Cuando tuve mi clase abierta de prepri la jefa fue a verme. Por el video (beta, jaja) me doy cuenta de que se moría de un dolor de cabeza impresionante y aun así se chutó a todos los escuincles leyendo cosas en inglés, cantando y madres así. Cuando me preguntaron cómo se llamaba mi mamá, lo único que pasó por mi cabeza fue “mami”. Maldita la maldición, a los 5 años no me sabía el nombre de mi jefa. Sacrosanta solución: llegué y lo tatué (porque no fue pintado, fue rayadooote) de por vida en la puerta de mi clóset, completititito (a la misma simétrica altura que la de la cocina, ja). Cuando la jefa me preguntaba su nombre, corría a mi cuarto a verlo y regresaba a decírselo (creo, eso de la memoria no es mi fuerte, pero era más o menos algo así).

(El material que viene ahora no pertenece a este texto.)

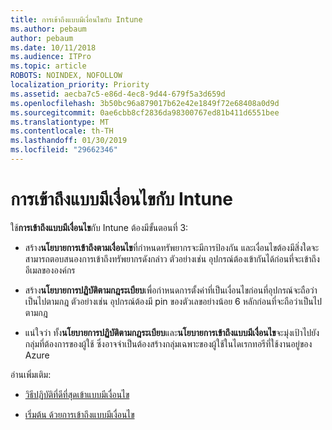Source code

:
 ```yaml
---
title: การเข้าถึงแบบมีเงื่อนไขกับ Intune
ms.author: pebaum
author: pebaum
ms.date: 10/11/2018
ms.audience: ITPro
ms.topic: article
ROBOTS: NOINDEX, NOFOLLOW
localization_priority: Priority
ms.assetid: aecba7c5-e86d-4ec8-9d44-679f5a3d659d
ms.openlocfilehash: 3b50bc96a879017b62e42e1849f72e68408a0d9d
ms.sourcegitcommit: 0ae6cbb8cf2836da98300767ed81b411d6551bee
ms.translationtype: MT
ms.contentlocale: th-TH
ms.lasthandoff: 01/30/2019
ms.locfileid: "29662346"
---
```

# <a name="conditional-access-with-intune"></a>การเข้าถึงแบบมีเงื่อนไขกับ Intune

ใช้**การเข้าถึงแบบมีเงื่อนไข**กับ Intune ต้องมีขั้นตอนที่ 3: 
  
- สร้าง**นโยบายการเข้าถึงตามเงื่อนไข**ที่กำหนดทรัพยากรจะมีการป้องกัน และเงื่อนไขต้องมีสิ่งใดจะสามารถตอบสนองการเข้าถึงทรัพยากรดังกล่าว ตัวอย่างเช่น อุปกรณ์ต้องเข้ากันได้ก่อนที่จะเข้าถึงอีเมลขององค์กร 
    
- สร้าง**นโยบายการปฏิบัติตามกฎระเบียบ**เพื่อกำหนดการตั้งค่าที่เป็นเงื่อนไขก่อนที่อุปกรณ์จะถือว่าเป็นไปตามกฎ ตัวอย่างเช่น อุปกรณ์ต้องมี pin ของตัวเลขอย่างน้อย 6 หลักก่อนที่จะถือว่าเป็นไปตามกฎ 
    
- แน่ใจว่า ทั้ง**นโยบายการปฏิบัติตามกฎระเบียบ**และ**นโยบายการเข้าถึงแบบมีเงื่อนไข**จะมุ่งเป้าไปยังกลุ่มที่ต้องการของผู้ใช้ ซึ่งอาจจำเป็นต้องสร้างกลุ่มเฉพาะของผู้ใช้ในไดเรกทอรีที่ใช้งานอยู่ของ Azure 
    
อ่านเพิ่มเติม:
  
- [วิธีปฏิบัติที่ดีที่สุดเข้าแบบมีเงื่อนไข](https://docs.microsoft.com/azure/active-directory/conditional-access/best-practices)
    
- [เริ่มต้น ด้วยการเข้าถึงแบบมีเงื่อนไข](https://docs.microsoft.com/azure/active-directory/active-directory-conditional-access-azure-portal-get-started)
    

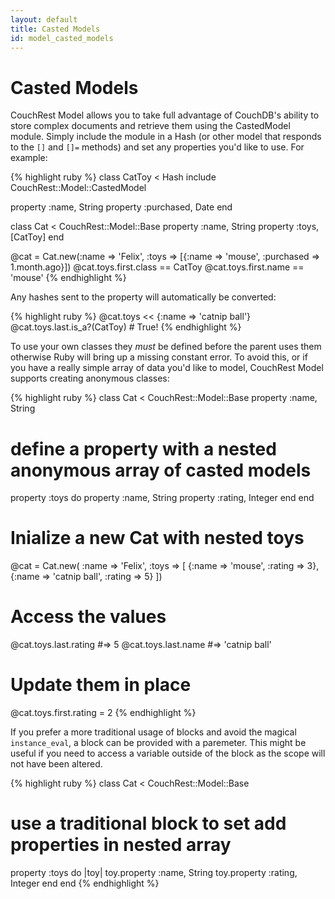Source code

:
 ```yaml
---
layout: default
title: Casted Models
id: model_casted_models
---
```


# Casted Models

CouchRest Model allows you to take full advantage of CouchDB's ability to store complex 
documents and retrieve them using the CastedModel module. Simply include the module in
a Hash (or other model that responds to the `[]` and `[]=` methods) and set any properties
you'd like to use. For example:

{% highlight ruby %}
class CatToy < Hash
  include CouchRest::Model::CastedModel

  property :name, String
  property :purchased, Date
end

class Cat < CouchRest::Model::Base
  property :name, String
  property :toys, [CatToy]
end

@cat = Cat.new(:name => 'Felix', :toys => [{:name => 'mouse', :purchased => 1.month.ago}])
@cat.toys.first.class == CatToy
@cat.toys.first.name == 'mouse'
{% endhighlight %}

Any hashes sent to the property will automatically be converted:

{% highlight ruby %}
@cat.toys << {:name => 'catnip ball'}
@cat.toys.last.is_a?(CatToy) # True!
{% endhighlight %}

To use your own classes they *must* be defined before the parent uses them otherwise 
Ruby will bring up a missing constant error. To avoid this, or if you have a really simple array of data
you'd like to model, CouchRest Model supports creating anonymous classes:

{% highlight ruby %}
class Cat < CouchRest::Model::Base
  property :name, String

  # define a property with a nested anonymous array of casted models
  property :toys do
    property :name, String
    property :rating, Integer
  end
end

# Inialize a new Cat with nested toys
@cat = Cat.new(
  :name => 'Felix', 
  :toys => [
    {:name => 'mouse', :rating => 3},
    {:name => 'catnip ball', :rating => 5}
  ])

# Access the values
@cat.toys.last.rating   #=> 5
@cat.toys.last.name     #=> 'catnip ball'

# Update them in place
@cat.toys.first.rating = 2
{% endhighlight %}

If you prefer a more traditional usage of blocks and avoid the magical `instance_eval`, a block can be provided with a paremeter. This might be useful if you need to access a variable outside of the block as the scope will not have been altered.

{% highlight ruby %}
class Cat < CouchRest::Model::Base
  # use a traditional block to set add properties in nested array
  property :toys do |toy|
    toy.property :name, String
    toy.property :rating, Integer
  end
end
{% endhighlight %}


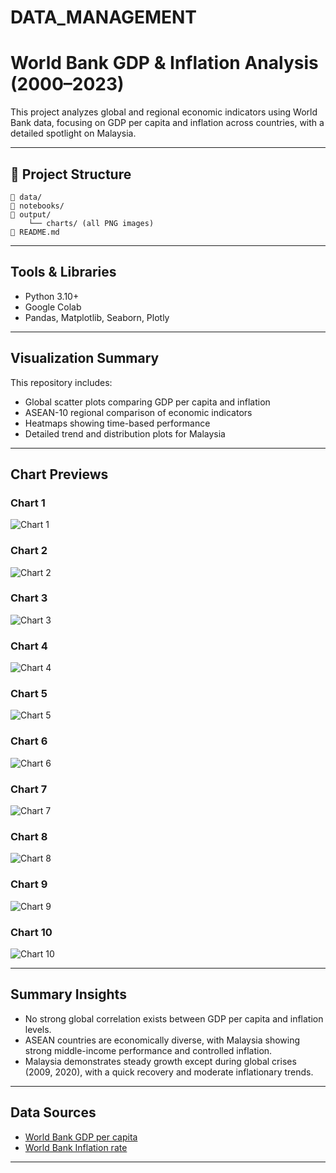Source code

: # DATA_MANAGEMENT
# World Bank GDP & Inflation Analysis (2000–2023)

This project analyzes global and regional economic indicators using World Bank data, focusing on GDP per capita and inflation across countries, with a detailed spotlight on Malaysia.

---

## 📁 Project Structure

```
📁 data/
📁 notebooks/
📁 output/
    └── charts/ (all PNG images)
📄 README.md
```

---

##  Tools & Libraries

- Python 3.10+
- Google Colab
- Pandas, Matplotlib, Seaborn, Plotly

---

##  Visualization Summary

This repository includes:
- Global scatter plots comparing GDP per capita and inflation
- ASEAN-10 regional comparison of economic indicators
- Heatmaps showing time-based performance
- Detailed trend and distribution plots for Malaysia

---

##  Chart Previews

### Chart 1
![Chart 1](output/charts/Global_Scatter_Plot_2000-2023.png)

### Chart 2
![Chart 2](output/charts/GDP_per_Capita_in_2023.png)

### Chart 3
![Chart 3](output/charts/ASEAN-10_GDP_per_Capita_2000–2023.png)

### Chart 4
![Chart 4](output/charts/ASEAN-10_Inflation_Rate_2000–2023.png)

### Chart 5
![Chart 5](output/charts/GDP_Heatmap.png)

### Chart 6
![Chart 6](output/charts/Inflation_Heatmap.png)

### Chart 7
![Chart 7](output/charts/Malaysia_GDP_vs_Inflation.png)

### Chart 8
![Chart 8](output/charts/Malaysia_Year-on-Year_GDP_per_Capita_Growth_Rate.png)

### Chart 9
![Chart 9](output/charts/Malaysia_GDP_vs_Inflation_(Scaled_Area_Difference).png)

### Chart 10
![Chart 10](output/charts/Inflation_Rate_Distribution_by_Decade.png)



---

##  Summary Insights

- No strong global correlation exists between GDP per capita and inflation levels.
- ASEAN countries are economically diverse, with Malaysia showing strong middle-income performance and controlled inflation.
- Malaysia demonstrates steady growth except during global crises (2009, 2020), with a quick recovery and moderate inflationary trends.

---

##  Data Sources

- [World Bank GDP per capita](https://data.worldbank.org/indicator/NY.GDP.PCAP.CD)
- [World Bank Inflation rate](https://data.worldbank.org/indicator/FP.CPI.TOTL.ZG)

---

Ahora pensaba que antes todo era así nomás, fácil y lindo (con sus momentos angustiantes también) y a veces se nos olvida que todo puede ser así, flúido (así, con acento en la u). Está padre vivir los momentos, no debrayar y disfrutar de la espontaneidad, sin echarle tanto coco a las cosas. Últimamente la he gozado padre. Las cosas de a-de-veras sólo son así, sin limitaciones ni condiciones. Eso de los givers es la onda, aunque siempre tiene que existir una contraparte taker. Ahora intento ya no cuestionar, sino escuchar, ver, percibir, tratar de sacar lo chido y lo no tanto, tomar lo que se-me-antoje y dejar ser. La vida sigue fluyendo, aunque nosotros no lo hagamos, y puede llegar el día en el que ni siquiera nos acordemos de nuestro cumpleaños (wow! De niños los cumples eran la pura ondita ¿no? – creo que era por los regalitos, jaja)

Ninguna de las dos puertas existe ya, después de unos años la jefa decidió que era momento de dejar esas expresiones artísticas fuera (y hacer que la canija casita se viera más bonita, jaja).

¿Qué por qué me acordé de todo esto? No tengo la más remota idea, pero esa tortuguita estaba poca madre, jaja!

 

La buena vibra, sin cuestionamientos ni condiciones, asi nomás.